Die Hauptziele der ungarischen Außenpolitik, d.h. die volle euroatlantische Integration, eine aktive Nachbarschaftspolitik und der Schutz der ungarischen Minderheiten bleiben unverändert. Sie seien gleichrangig, doch bei den jeweiligen Methoden ihrer Umsetzung könne es Änderungen geben. Das betonte Außenminister László Kovács (MSZP (Ungarische Sozialistische Partei - MD) am Wochenende vor den Mitarbeitern des Ressorts und der Presse. Die Führung des Ministeriums wurde ausgewechselt, doch der neue Minister bezeichnete den Vorwurf einer beispiellosen "Säuberung" als glatte Lüge.

Kovács sprach über einen anderen Ton in der Diplomatie, wobei man (im Gegensatz zur Fidesz-Regierung) nicht bemüht sein werde, mit bombastischen und außenpolitisch schädlichen Deklarationen Wähler zu gewinnen. Der seit der Wende vorhandene Konsens in den Grundfragen der Außenpolitik solle beibehalten bleiben und mit der Opposition sowie mit den Zivilorganisationen ein ständiger Dialog geführt werden.

Man wolle kein Kapitel der EU-Verhandlungen neu öffnen, sondern lediglich bemüht sein, in manchen Fragen, wie beim Landerwerb für Ausländer, durch "Feinabstimmung" bessere Ergebnisse für Ungarn zu erreichen.

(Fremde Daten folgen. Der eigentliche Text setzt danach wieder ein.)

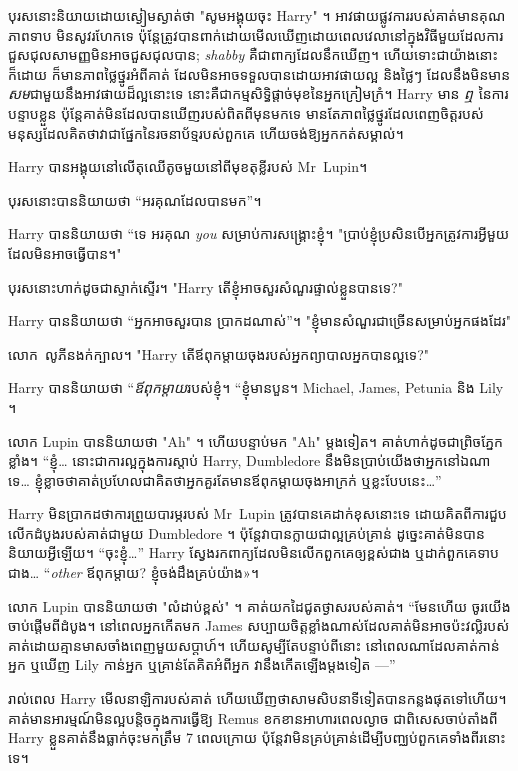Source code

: បុរសនោះនិយាយដោយស្ងៀមស្ងាត់ថា "សូមអង្គុយចុះ Harry" ។ អាវផាយផ្លូវការរបស់គាត់មានគុណភាពទាប មិនសូវរហែកទេ ប៉ុន្តែត្រូវបានពាក់ដោយមើលឃើញដោយពេលវេលានៅក្នុងវិធីមួយដែលការជួសជុលសាមញ្ញមិនអាចជួសជុលបាន; \emph{shabby} គឺជាពាក្យដែលនឹកឃើញ។ ហើយទោះជាយ៉ាងនោះក៏ដោយ ក៏មានភាពថ្លៃថ្នូរអំពីគាត់ ដែលមិនអាចទទួលបានដោយអាវផាយល្អ និងថ្លៃៗ ដែលនឹងមិនមាន\emph{សម}ជាមួយនឹងអាវផាយដ៏ល្អនោះទេ នោះគឺជាកម្មសិទ្ធិផ្តាច់មុខនៃអ្នកក្រៀមក្រំ។ Harry មាន \emph{ឮ} នៃការបន្ទាបខ្លួន ប៉ុន្តែគាត់មិនដែលបានឃើញរបស់ពិតពីមុនមកទេ មានតែភាពថ្លៃថ្នូរដែលពេញចិត្តរបស់មនុស្សដែលគិតថាវាជាផ្នែកនៃរចនាប័ទ្មរបស់ពួកគេ ហើយចង់ឱ្យអ្នកកត់សម្គាល់។

Harry បានអង្គុយនៅលើតុឈើតូចមួយនៅពីមុខតុខ្លីរបស់ Mr~Lupin។

បុរស​នោះ​បាន​និយាយ​ថា “អរគុណ​ដែល​បាន​មក”។

Harry បាននិយាយថា “ទេ អរគុណ \emph{you} សម្រាប់ការសង្គ្រោះខ្ញុំ។ "ប្រាប់ខ្ញុំប្រសិនបើអ្នកត្រូវការអ្វីមួយដែលមិនអាចធ្វើបាន។"

បុរសនោះហាក់ដូចជាស្ទាក់ស្ទើរ។ "Harry តើខ្ញុំអាចសួរសំណួរផ្ទាល់ខ្លួនបានទេ?"

Harry បាននិយាយថា “អ្នកអាចសួរបាន ប្រាកដណាស់”។ "ខ្ញុំមានសំណួរជាច្រើនសម្រាប់អ្នកផងដែរ"

លោក~លូភីនងក់ក្បាល។ "Harry តើឪពុកម្តាយចុងរបស់អ្នកព្យាបាលអ្នកបានល្អទេ?"

Harry បាននិយាយថា “\emph{ឪពុកម្តាយ}របស់ខ្ញុំ។ “ខ្ញុំមានបួន។ Michael, James, Petunia និង Lily ។

លោក Lupin បាននិយាយថា "Ah" ។ ហើយបន្ទាប់មក "Ah" ម្តងទៀត។ គាត់ហាក់ដូចជាព្រិចភ្នែកខ្លាំង។ “ខ្ញុំ… នោះជាការល្អក្នុងការស្តាប់ Harry, Dumbledore នឹងមិនប្រាប់យើងថាអ្នកនៅឯណាទេ… ខ្ញុំខ្លាចថាគាត់ប្រហែលជាគិតថាអ្នកគួរតែមានឪពុកម្តាយចុងអាក្រក់ ឬខ្លះបែបនេះ…”

Harry មិនប្រាកដថាការព្រួយបារម្ភរបស់ Mr~Lupin ត្រូវបានគេដាក់ខុសនោះទេ ដោយគិតពីការជួបលើកដំបូងរបស់គាត់ជាមួយ Dumbledore ។ ប៉ុន្តែ​វា​បាន​ក្លាយ​ជា​ល្អ​គ្រប់​គ្រាន់ ដូច្នេះ​គាត់​មិន​បាន​និយាយ​អ្វី​ឡើយ។ “ចុះខ្ញុំ…” Harry ស្វែងរកពាក្យដែលមិនលើកពួកគេឲ្យខ្ពស់ជាង ឬដាក់ពួកគេទាបជាង… “\emph{other} ឪពុកម្តាយ? ខ្ញុំ​ចង់​ដឹង​គ្រប់​យ៉ាង»។

លោក Lupin បាននិយាយថា "លំដាប់ខ្ពស់" ។ គាត់​យក​ដៃ​ជូត​ថ្ងាស​របស់​គាត់។ “មែនហើយ ចូរយើងចាប់ផ្តើមពីដំបូង។ នៅ​ពេល​អ្នក​កើត​មក James សប្បាយ​ចិត្ត​ខ្លាំង​ណាស់​ដែល​គាត់​មិន​អាច​ប៉ះ​វល្លិ​របស់​គាត់​ដោយ​គ្មាន​មាស​ចាំង​ពេញ​មួយ​សប្តាហ៍។ ហើយសូម្បីតែបន្ទាប់ពីនោះ នៅពេលណាដែលគាត់កាន់អ្នក ឬឃើញ Lily កាន់អ្នក ឬគ្រាន់តែគិតអំពីអ្នក វានឹងកើតឡើងម្តងទៀត —”

\later

រាល់ពេល Harry មើលនាឡិការបស់គាត់ ហើយឃើញថាសាមសិបនាទីទៀតបានកន្លងផុតទៅហើយ។ គាត់មានអារម្មណ៍មិនល្អបន្តិចក្នុងការធ្វើឱ្យ Remus ខកខានអាហារពេលល្ងាច ជាពិសេសចាប់តាំងពី Harry ខ្លួនគាត់នឹងធ្លាក់ចុះមកត្រឹម 7ៅពេលក្រោយ ប៉ុន្តែវាមិនគ្រប់គ្រាន់ដើម្បីបញ្ឈប់ពួកគេទាំងពីរនោះទេ។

Reisen nach Washington und Moskau

Kovács nannte es einen glücklichen Zufall, dass sich Ministerpräsident Péter Medgyessy und er bereits einen Tag nach ihrer Amtsübernahme beim NATO-Gipfel in Rom vorstellen und Medgyessy mit dem US-Präsidenten George Bush und dem russischen Präsidenten Wladimir Putin sprechen konnte. Von beiden habe er eine Einladung noch für dieses Jahr erhalten. Der Außenminister bezeichnete die Vernachlässigung der Beziehungen zu Russland durch die Orbán-Regierung als schädlich für die Interessen Ungarns und betonte, dass man die neue ungarische Regierung in Washington mit großen Erwartungen begrüßt habe, nachdem Viktor Orbán unlängst mehrmals ergebnislos versucht hatte, im Weißen Haus empfangen zu werden.

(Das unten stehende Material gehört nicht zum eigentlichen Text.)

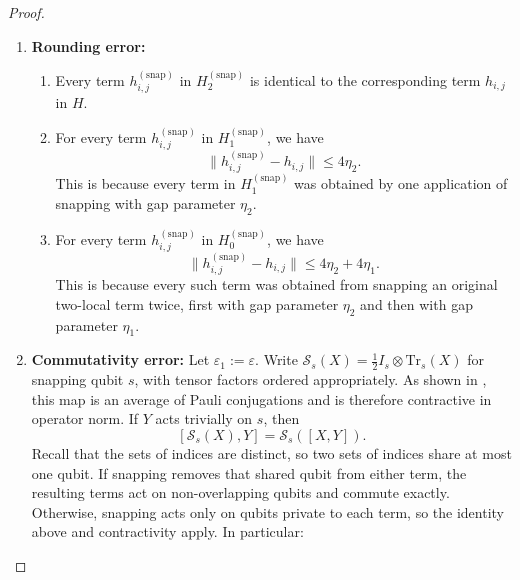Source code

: \documentclass[a4paper,onecolumn,11pt]{quantumarticle}
\theoremstyle{plain}
\newcommand{\eps}{\varepsilon}
\newcommand{\snp}{{(\mathrm{snap})}}
\begin{document}
\begin{proof}
\begin{enumerate}
\begin{enumerate}
    \begin{enumerate}
        \item Every term $h_{i,j}^\snp$ in $H^\snp_2$ is $\eta_2$-gapped on both subsystems $i$ and $j$ according to .
        \item Every term $h_{i,j}^\snp$ in $H^\snp_1$ is $\eta_1$-gapped (according to ) on the subsystem acted upon nontrivially.
        \item Every term $h_{i,j}^\snp$ in $H^\snp_0$ is proportional to the identity (zero spectral gap).
    \end{enumerate}
    \item \textbf{Rounding error:}
    \begin{enumerate}
        \item Every term $h^\snp_{i,j}$ in $H^\snp_2$ is identical to the corresponding term $h_{i,j}$ in $H$.
        \item For every term $h^\snp_{i,j}$ in $H^\snp_1$, we have
        \begin{equation}\label{eqn:distance-snapped-once}
            \| h^\snp_{i,j} - h_{i,j} \| \leq 4\eta_2.
        \end{equation}
        This is because every term in $H^\snp_1$ was obtained by one application of snapping with gap parameter $\eta_2$.
        \item For every term $h^\snp_{i,j}$ in $H^\snp_0$, we have
        \[ \|h^\snp_{i,j} - h_{i,j}\| \leq 4\eta_2 + 4\eta_1. \]
        This is because every such term was obtained from snapping an original two-local term twice, first with gap parameter $\eta_2$ and then with gap parameter $\eta_1$.
    \end{enumerate}
        \item \textbf{Commutativity error:} Let $\eps_1 := \eps$.
    Write $\mathcal{S}_s(X)=\frac12 I_s\otimes\mathrm{Tr}_s(X)$ for snapping qubit $s$, with tensor factors ordered appropriately. As shown in , this map is an average of Pauli conjugations and is therefore contractive in operator norm. If $Y$ acts trivially on $s$, then
    \[
        [\mathcal{S}_s(X),Y]=\mathcal{S}_s([X,Y]).
    \]
    Recall that the sets of indices are distinct, so two sets of indices share at most one qubit. If snapping removes that shared qubit from either term, the resulting terms act on non-overlapping qubits and commute exactly. Otherwise, snapping acts only on qubits private to each term, so the identity above and contractivity apply. In particular:

\end{enumerate}
\end{enumerate}
\end{proof}
\end{document}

Ebenso erfolgreich seien Gespräche in Rom mit dem tschechischen Staatspräsidenten Hável und seinem polnischen Amtskollegen Kwasniewski verlaufen. Man sei übereingekommen, die Visegráder Zusammenarbeit (die wegen der Stellungnahmen Orbáns in der Frage der Benes-Dekrete ins Stocken geraten war) neu zu beleben. Noch im Juni wollen sich die vier Regierungschefs in Budapest treffen.

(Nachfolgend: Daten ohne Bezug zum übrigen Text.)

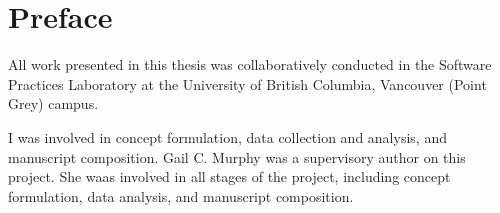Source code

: 
\chapter{Preface}

All work presented in this thesis was collaboratively conducted in the
Software Practices Laboratory at the University of British Columbia,
Vancouver (Point Grey) campus.

\par I was involved in concept formulation, 
data collection and analysis, and
manuscript composition.
Gail C. Murphy was a supervisory author on this project.
She waas involved in all stages of the project, including
concept formulation,
data analysis, and
manuscript composition.

\endinput

TODO: revisit this after collaborating with JetBrains.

Neuer Leiter für EU-Verhandlungen

Im Außenministerium wurden die Bereiche Außenwirtschaft und Integrationsfragen zusammengelegt. Als neuer Staatssekretär überwacht Péter Balázs diese Gebiete. Er ist damit auch Hauptverantwortlicher für die Verhandlungen mit Brüssel, während der bisherige Delegationsleiter, der stellv. Staatssekretär Péter Gottfried, ebenso wie die Mitglieder der Delegation, auf ihren Posten bleiben. Balázs (60) ist Ökonom, Universitätsdozent und war während seiner ganzen Laufbahn auf dem Gebiet der Außenwirtschaft und in der Diplomatie tätig. 1997-2000 war er Botschafter in Bonn bzw. Berlin. Da ihm nach seiner Rückkehr keine entsprechende Position angeboten worden war, verließ er das Ministerium und arbeitete an der Seite von Kovács am außenpolitischen Konzept der MSZP.

Iván Udvardi, ein anderer Berufsdiplomat und Kabinettschef von Kovács, soll sich als stellv. Staatssekretär mit den Fragen der gemeinsamen Außen- und Sicherheitspolitik der EU befassen, um dann später den (durch die EU vorgeschriebenen) Posten des Politischen Direktors des Ressorts zu bekleiden.

Sieben führende Beamte des Außenministeriums, die aus politischen Gründen auf bestimmte Posten gesetzt worden waren, wurden durch (meist ältere) Berufsdiplomaten abgelöst. Die Mehrheit der Abgelösten arbeitet als Missionschef weiter. Kovács nannte die Behauptungen des Fidesz, dass es im Ressort zu einem beispiellosen "Massaker" gekommen sei in Anbetracht der Tatsachen eine glatte Lüge. Die Amtszeit der meisten von der Fidesz-Regierung ernannten Botschafter laufe in diesem Jahr aus, "Säuberungen" seien auch auf diesem Gebiet nicht geplant.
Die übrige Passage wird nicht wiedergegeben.